My life in the world of Social Anthropology started at the University of Sydney where I received an honours degree, and later I completed my doctorate at the University of Cambridge in 2005. Before returning to the University of Sydney, I held the position of Associate Researcher in Anthropology at Columbia University. For the most part I carry out my ethnographic fieldwork with the Mehinaku people of the Upper Xingu area in the Brazilian Amazon but I have an abiding interest in comparative field research.

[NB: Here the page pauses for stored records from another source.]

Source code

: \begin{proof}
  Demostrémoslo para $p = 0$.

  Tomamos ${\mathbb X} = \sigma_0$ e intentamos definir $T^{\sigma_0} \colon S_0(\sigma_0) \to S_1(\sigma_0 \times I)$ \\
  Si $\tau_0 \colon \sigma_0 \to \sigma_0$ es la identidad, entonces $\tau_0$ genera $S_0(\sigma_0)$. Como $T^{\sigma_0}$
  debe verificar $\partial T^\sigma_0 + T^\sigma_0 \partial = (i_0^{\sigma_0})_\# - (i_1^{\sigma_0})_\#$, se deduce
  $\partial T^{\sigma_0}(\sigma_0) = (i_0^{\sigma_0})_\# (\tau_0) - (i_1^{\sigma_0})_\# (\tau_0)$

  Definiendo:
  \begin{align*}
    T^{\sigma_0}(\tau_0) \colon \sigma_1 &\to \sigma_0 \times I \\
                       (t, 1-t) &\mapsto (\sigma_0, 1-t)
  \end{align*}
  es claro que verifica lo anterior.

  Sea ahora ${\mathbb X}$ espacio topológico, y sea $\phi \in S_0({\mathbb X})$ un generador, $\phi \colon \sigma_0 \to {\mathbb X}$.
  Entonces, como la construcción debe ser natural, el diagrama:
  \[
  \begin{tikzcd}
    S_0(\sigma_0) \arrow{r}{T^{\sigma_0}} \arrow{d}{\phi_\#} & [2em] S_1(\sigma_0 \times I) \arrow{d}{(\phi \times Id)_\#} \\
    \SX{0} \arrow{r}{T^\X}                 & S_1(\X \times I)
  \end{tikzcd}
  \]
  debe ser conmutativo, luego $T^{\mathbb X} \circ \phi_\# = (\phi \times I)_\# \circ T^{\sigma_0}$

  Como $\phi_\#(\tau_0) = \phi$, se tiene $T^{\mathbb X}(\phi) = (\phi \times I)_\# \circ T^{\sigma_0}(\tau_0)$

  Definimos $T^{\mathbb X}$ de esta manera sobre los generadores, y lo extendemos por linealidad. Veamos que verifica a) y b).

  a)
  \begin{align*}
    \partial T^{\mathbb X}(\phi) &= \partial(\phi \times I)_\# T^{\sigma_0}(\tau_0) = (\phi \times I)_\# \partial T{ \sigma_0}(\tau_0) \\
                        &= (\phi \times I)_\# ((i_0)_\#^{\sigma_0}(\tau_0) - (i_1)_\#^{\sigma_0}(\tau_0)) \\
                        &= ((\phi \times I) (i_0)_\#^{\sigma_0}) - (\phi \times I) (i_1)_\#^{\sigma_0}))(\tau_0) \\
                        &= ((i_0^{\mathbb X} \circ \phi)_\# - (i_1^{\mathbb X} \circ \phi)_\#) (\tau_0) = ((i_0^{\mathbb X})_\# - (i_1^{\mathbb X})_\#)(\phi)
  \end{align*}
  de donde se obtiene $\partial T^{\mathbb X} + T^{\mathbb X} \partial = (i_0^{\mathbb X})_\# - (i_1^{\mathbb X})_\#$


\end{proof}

My work is generally concerned with people’s actual experience of their lives, as Malinowski, a founder of anthropology describes it, the “outlook on life… the breath of life and reality” of the people concerned (1999:517). I have focused on developing an anthropology of ‘ordinary reality’, of people’s sense of their moment-to-moment existence. Mostly this research has been done in the context of pragmatism and existential and phenomenological anthropology. I am interested in the intricacies involved in writing anthropology, particularly in the creation of methodologies for writing about events of consciousness such as those of ordinary reality, mystical experience, ritual, and the experience of landscape. I am also concerned with the field of comparative environmental ethics. Recently I launched my first book, 'A Walk to the River in Amazonia: Ordinary Reality for the Mehinaku Indians', published by Berghahn Press.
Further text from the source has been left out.